DOC, DOGC, and IGT: What are they?
DOC, DOGC, and IGT are acronyms used in Italy to indicate different categories of wines based on their origin and compliance with production rules. These abbreviations are part of the Italian wine denomination system, which aims to guarantee the quality and typicality of the products.
DOC: Denominazione di Origine Controllata
The Denominazione di Origine Controllata (DOC) is a category of wines that indicates a controlled geographical origin and guarantees that the wine is produced according to specific rules of grape cultivation and winemaking methods specific to that area. The established rules for each DOC must be strictly followed to obtain the designation. DOC wines represent regional wine traditions and are controlled by a dedicated commission.
DOCG: Denominazione di Origine Controllata e Garantita
The Denominazione di Origine Controllata e Garantita (DOCG) is the superior category compared to DOC. This designation guarantees a higher level of quality and imposes even stricter restrictions on production practices. Wines that receive the DOGC designation undergo rigorous controls and must pass a series of organoleptic tests before being bottled. Only a few Italian wines fall into the DOGC category.
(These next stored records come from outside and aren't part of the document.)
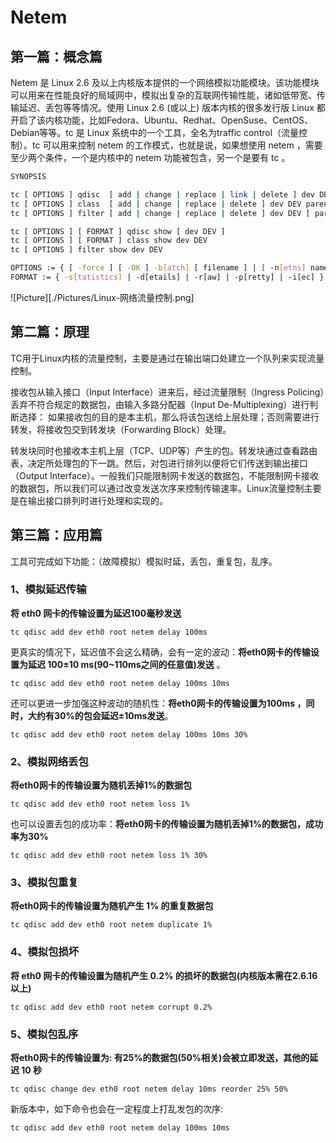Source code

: # Netem

## 第一篇：概念篇         

Netem 是 Linux 2.6 及以上内核版本提供的一个网络模拟功能模块。该功能模块可以用来在性能良好的局域网中，模拟出复杂的互联网传输性能，诸如低带宽、传输延迟、丢包等等情况。使用 Linux 2.6 (或以上) 版本内核的很多发行版 Linux 都开启了该内核功能，比如Fedora、Ubuntu、Redhat、OpenSuse、CentOS、Debian等等。tc 是 Linux 系统中的一个工具，全名为traffic control（流量控制）。tc 可以用来控制 netem 的工作模式，也就是说，如果想使用 netem ，需要至少两个条件，一个是内核中的 netem 功能被包含，另一个是要有 tc 。

```bash
SYNOPSIS

tc [ OPTIONS ] qdisc  [ add | change | replace | link | delete ] dev DEV [ parent qdisc-id | root ] [ handle qdisc-id ] qdisc [ qdisc specific parameters ]
tc [ OPTIONS ] class  [ add | change | replace | delete ] dev DEV parent qdisc-id [ classid class-id ] qdisc [ qdisc specific parameters ]
tc [ OPTIONS ] filter [ add | change | replace | delete ] dev DEV [ parent qdisc-id | root ] protocol protocol prio priority filtertype [ filtertype specific parameters ] flowid flow-id

tc [ OPTIONS ] [ FORMAT ] qdisc show [ dev DEV ]
tc [ OPTIONS ] [ FORMAT ] class show dev DEV
tc [ OPTIONS ] filter show dev DEV

OPTIONS := { [ -force ] [ -OK ] -b[atch] [ filename ] | [ -n[etns] name ] }
FORMAT := { -s[tatistics] | -d[etails] | -r[aw] | -p[retty] | -i[ec] }

```


![Picture][./Pictures/Linux-网络流量控制.png]



## 第二篇：原理

TC用于Linux内核的流量控制，主要是通过在输出端口处建立一个队列来实现流量控制。

接收包从输入接口（Input Interface）进来后，经过流量限制（Ingress Policing）丢弃不符合规定的数据包，由输入多路分配器（Input De-Multiplexing）进行判断选择：
如果接收包的目的是本主机，那么将该包送给上层处理；否则需要进行转发，将接收包交到转发块（Forwarding Block）处理。

转发块同时也接收本主机上层（TCP、UDP等）产生的包。转发块通过查看路由表，决定所处理包的下一跳。然后，对包进行排列以便将它们传送到输出接口（Output Interface）。一般我们只能限制网卡发送的数据包，不能限制网卡接收的数据包，所以我们可以通过改变发送次序来控制传输速率。Linux流量控制主要是在输出接口排列时进行处理和实现的。

 

## 第三篇：应用篇

工具可完成如下功能：（故障模拟）模拟时延，丢包，重复包，乱序。

### 1、模拟延迟传输

**将 eth0 网卡的传输设置为延迟100毫秒发送**  
```
tc qdisc add dev eth0 root netem delay 100ms
```

更真实的情况下，延迟值不会这么精确，会有一定的波动：**将eth0网卡的传输设置为延迟 100±10 ms(90~110ms之间的任意值)发送** 。

```
tc qdisc add dev eth0 root netem delay 100ms 10ms
```

还可以更进一步加强这种波动的随机性：**将eth0网卡的传输设置为100ms ，同时，大约有30%的包会延迟±10ms发送**。
```
tc qdisc add dev eth0 root netem delay 100ms 10ms 30%
```


### 2、模拟网络丢包

**将eth0网卡的传输设置为随机丢掉1%的数据包**

```
tc qdisc add dev eth0 root netem loss 1%
```

也可以设置丢包的成功率：**将eth0网卡的传输设置为随机丢掉1%的数据包，成功率为30%**

```
tc qdisc add dev eth0 root netem loss 1% 30%
```

### 3、模拟包重复

**将eth0网卡的传输设置为随机产生 1% 的重复数据包**   

```
tc qdisc add dev eth0 root netem duplicate 1%
```

### 4、模拟包损坏

**将 eth0 网卡的传输设置为随机产生 0.2% 的损坏的数据包(内核版本需在2.6.16以上)**

```
tc qdisc add dev eth0 root netem corrupt 0.2% 
```

### 5、模拟包乱序

**将eth0网卡的传输设置为: 有25%的数据包(50%相关)会被立即发送，其他的延迟 10 秒**
```
tc qdisc change dev eth0 root netem delay 10ms reorder 25% 50%
```
新版本中，如下命令也会在一定程度上打乱发包的次序:  
```
tc qdisc add dev eth0 root netem delay 100ms 10ms
```
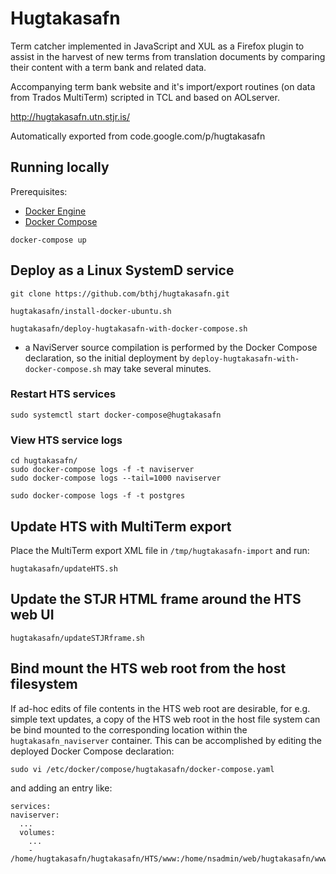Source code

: # Hugtakasafn

Term catcher implemented in JavaScript and XUL as a Firefox plugin to assist in the harvest of new terms from translation documents by comparing their content with a term bank and related data.

Accompanying term bank website and it's import/export routines (on data from Trados MultiTerm) scripted in TCL and based on AOLserver.

http://hugtakasafn.utn.stjr.is/


Automatically exported from code.google.com/p/hugtakasafn

## Running locally

Prerequisites:
- [Docker Engine](https://docs.docker.com/engine/install/)
- [Docker Compose](https://docs.docker.com/compose/install/)

```
docker-compose up
```

## Deploy as a Linux SystemD service
```
git clone https://github.com/bthj/hugtakasafn.git

hugtakasafn/install-docker-ubuntu.sh

hugtakasafn/deploy-hugtakasafn-with-docker-compose.sh
```
- a NaviServer source compilation is performed by the Docker Compose declaration, so the initial deployment by `deploy-hugtakasafn-with-docker-compose.sh` may take several minutes.

### Restart HTS services
```
sudo systemctl start docker-compose@hugtakasafn
```

### View HTS service logs
```
cd hugtakasafn/
sudo docker-compose logs -f -t naviserver
sudo docker-compose logs --tail=1000 naviserver

sudo docker-compose logs -f -t postgres
```

## Update HTS with MultiTerm export

Place the MultiTerm export XML file in `/tmp/hugtakasafn-import` and run:
```
hugtakasafn/updateHTS.sh
```

## Update the STJR HTML frame around the HTS web UI
```
hugtakasafn/updateSTJRframe.sh
```

## Bind mount the HTS web root from the host filesystem
If ad-hoc edits of file contents in the HTS web root are desirable, for e.g. simple text updates, a copy of the HTS web root in the host file system can be bind mounted to the corresponding location within the `hugtakasafn_naviserver` container.  This can be accomplished by editing the deployed Docker Compose declaration:
```
sudo vi /etc/docker/compose/hugtakasafn/docker-compose.yaml
```
and adding an entry like:
```
services:
naviserver:
  ...
  volumes:
    ...
    - /home/hugtakasafn/hugtakasafn/HTS/www:/home/nsadmin/web/hugtakasafn/www
```
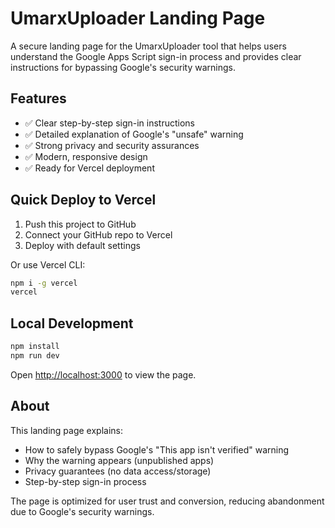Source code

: # UmarxUploader Landing Page

A secure landing page for the UmarxUploader tool that helps users understand the Google Apps Script sign-in process and provides clear instructions for bypassing Google's security warnings.

## Features

- ✅ Clear step-by-step sign-in instructions
- ✅ Detailed explanation of Google's "unsafe" warning
- ✅ Strong privacy and security assurances
- ✅ Modern, responsive design
- ✅ Ready for Vercel deployment

## Quick Deploy to Vercel

1. Push this project to GitHub
2. Connect your GitHub repo to Vercel
3. Deploy with default settings

Or use Vercel CLI:
```bash
npm i -g vercel
vercel
```

## Local Development

```bash
npm install
npm run dev
```

Open [http://localhost:3000](http://localhost:3000) to view the page.

## About

This landing page explains:
- How to safely bypass Google's "This app isn't verified" warning
- Why the warning appears (unpublished apps)
- Privacy guarantees (no data access/storage)
- Step-by-step sign-in process

The page is optimized for user trust and conversion, reducing abandonment due to Google's security warnings.
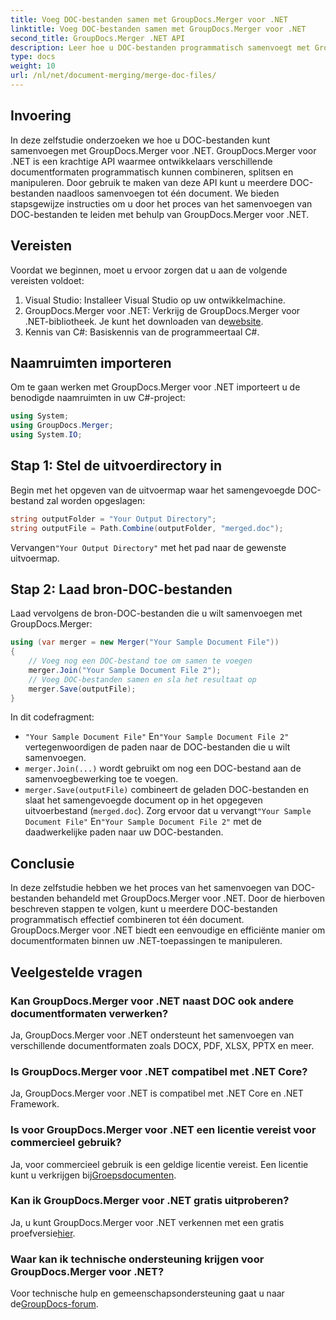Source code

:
 ```yaml
---
title: Voeg DOC-bestanden samen met GroupDocs.Merger voor .NET
linktitle: Voeg DOC-bestanden samen met GroupDocs.Merger voor .NET
second_title: GroupDocs.Merger .NET API
description: Leer hoe u DOC-bestanden programmatisch samenvoegt met GroupDocs.Merger voor .NET. Volg onze stapsgewijze handleiding om meerdere documenten naadloos in één te combineren.
type: docs
weight: 10
url: /nl/net/document-merging/merge-doc-files/
---
```

## Invoering
In deze zelfstudie onderzoeken we hoe u DOC-bestanden kunt samenvoegen met GroupDocs.Merger voor .NET. GroupDocs.Merger voor .NET is een krachtige API waarmee ontwikkelaars verschillende documentformaten programmatisch kunnen combineren, splitsen en manipuleren. Door gebruik te maken van deze API kunt u meerdere DOC-bestanden naadloos samenvoegen tot één document. We bieden stapsgewijze instructies om u door het proces van het samenvoegen van DOC-bestanden te leiden met behulp van GroupDocs.Merger voor .NET.
## Vereisten
Voordat we beginnen, moet u ervoor zorgen dat u aan de volgende vereisten voldoet:
1. Visual Studio: Installeer Visual Studio op uw ontwikkelmachine.
2.  GroupDocs.Merger voor .NET: Verkrijg de GroupDocs.Merger voor .NET-bibliotheek. Je kunt het downloaden van de[website](https://releases.groupdocs.com/merger/net/).
3. Kennis van C#: Basiskennis van de programmeertaal C#.
## Naamruimten importeren
Om te gaan werken met GroupDocs.Merger voor .NET importeert u de benodigde naamruimten in uw C#-project:
```csharp
using System; 
using GroupDocs.Merger;
using System.IO;
```
## Stap 1: Stel de uitvoerdirectory in
Begin met het opgeven van de uitvoermap waar het samengevoegde DOC-bestand zal worden opgeslagen:
```csharp
string outputFolder = "Your Output Directory";
string outputFile = Path.Combine(outputFolder, "merged.doc");
```
 Vervangen`"Your Output Directory"` met het pad naar de gewenste uitvoermap.
## Stap 2: Laad bron-DOC-bestanden
Laad vervolgens de bron-DOC-bestanden die u wilt samenvoegen met GroupDocs.Merger:
```csharp
using (var merger = new Merger("Your Sample Document File"))
{
    // Voeg nog een DOC-bestand toe om samen te voegen
    merger.Join("Your Sample Document File 2");
    // Voeg DOC-bestanden samen en sla het resultaat op
    merger.Save(outputFile);
}
```
In dit codefragment:
- `"Your Sample Document File"` En`"Your Sample Document File 2"` vertegenwoordigen de paden naar de DOC-bestanden die u wilt samenvoegen.
- `merger.Join(...)` wordt gebruikt om nog een DOC-bestand aan de samenvoegbewerking toe te voegen.
- `merger.Save(outputFile)` combineert de geladen DOC-bestanden en slaat het samengevoegde document op in het opgegeven uitvoerbestand (`merged.doc`).
 Zorg ervoor dat u vervangt`"Your Sample Document File"` En`"Your Sample Document File 2"` met de daadwerkelijke paden naar uw DOC-bestanden.
## Conclusie
In deze zelfstudie hebben we het proces van het samenvoegen van DOC-bestanden behandeld met GroupDocs.Merger voor .NET. Door de hierboven beschreven stappen te volgen, kunt u meerdere DOC-bestanden programmatisch effectief combineren tot één document. GroupDocs.Merger voor .NET biedt een eenvoudige en efficiënte manier om documentformaten binnen uw .NET-toepassingen te manipuleren.

## Veelgestelde vragen
### Kan GroupDocs.Merger voor .NET naast DOC ook andere documentformaten verwerken?
Ja, GroupDocs.Merger voor .NET ondersteunt het samenvoegen van verschillende documentformaten zoals DOCX, PDF, XLSX, PPTX en meer.
### Is GroupDocs.Merger voor .NET compatibel met .NET Core?
Ja, GroupDocs.Merger voor .NET is compatibel met .NET Core en .NET Framework.
### Is voor GroupDocs.Merger voor .NET een licentie vereist voor commercieel gebruik?
 Ja, voor commercieel gebruik is een geldige licentie vereist. Een licentie kunt u verkrijgen bij[Groepsdocumenten](https://purchase.groupdocs.com/buy).
### Kan ik GroupDocs.Merger voor .NET gratis uitproberen?
 Ja, u kunt GroupDocs.Merger voor .NET verkennen met een gratis proefversie[hier](https://releases.groupdocs.com/).
### Waar kan ik technische ondersteuning krijgen voor GroupDocs.Merger voor .NET?
 Voor technische hulp en gemeenschapsondersteuning gaat u naar de[GroupDocs-forum](https://forum.groupdocs.com/c/merger/32).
IGT: Indicazione Geografica Tipica
The Indicazione Geografica Tipica (IGT) is a broader category compared to DOC and DOGC and offers greater flexibility in wine production. This designation was introduced to include wines that can be produced outside the strict constraints of DOC or DOGC, but still respect the characteristics of the specific region in which they are produced. IGT wines offer producers greater freedom in the choice of grapes and winemaking techniques.
In summary, DOC, DOGC, and IGT are categories that help identify Italian wines based on their origin and compliance with production rules. DOC and DOGC designations are more specific and rigid, while IGT is more flexible but still linked to the region of origin.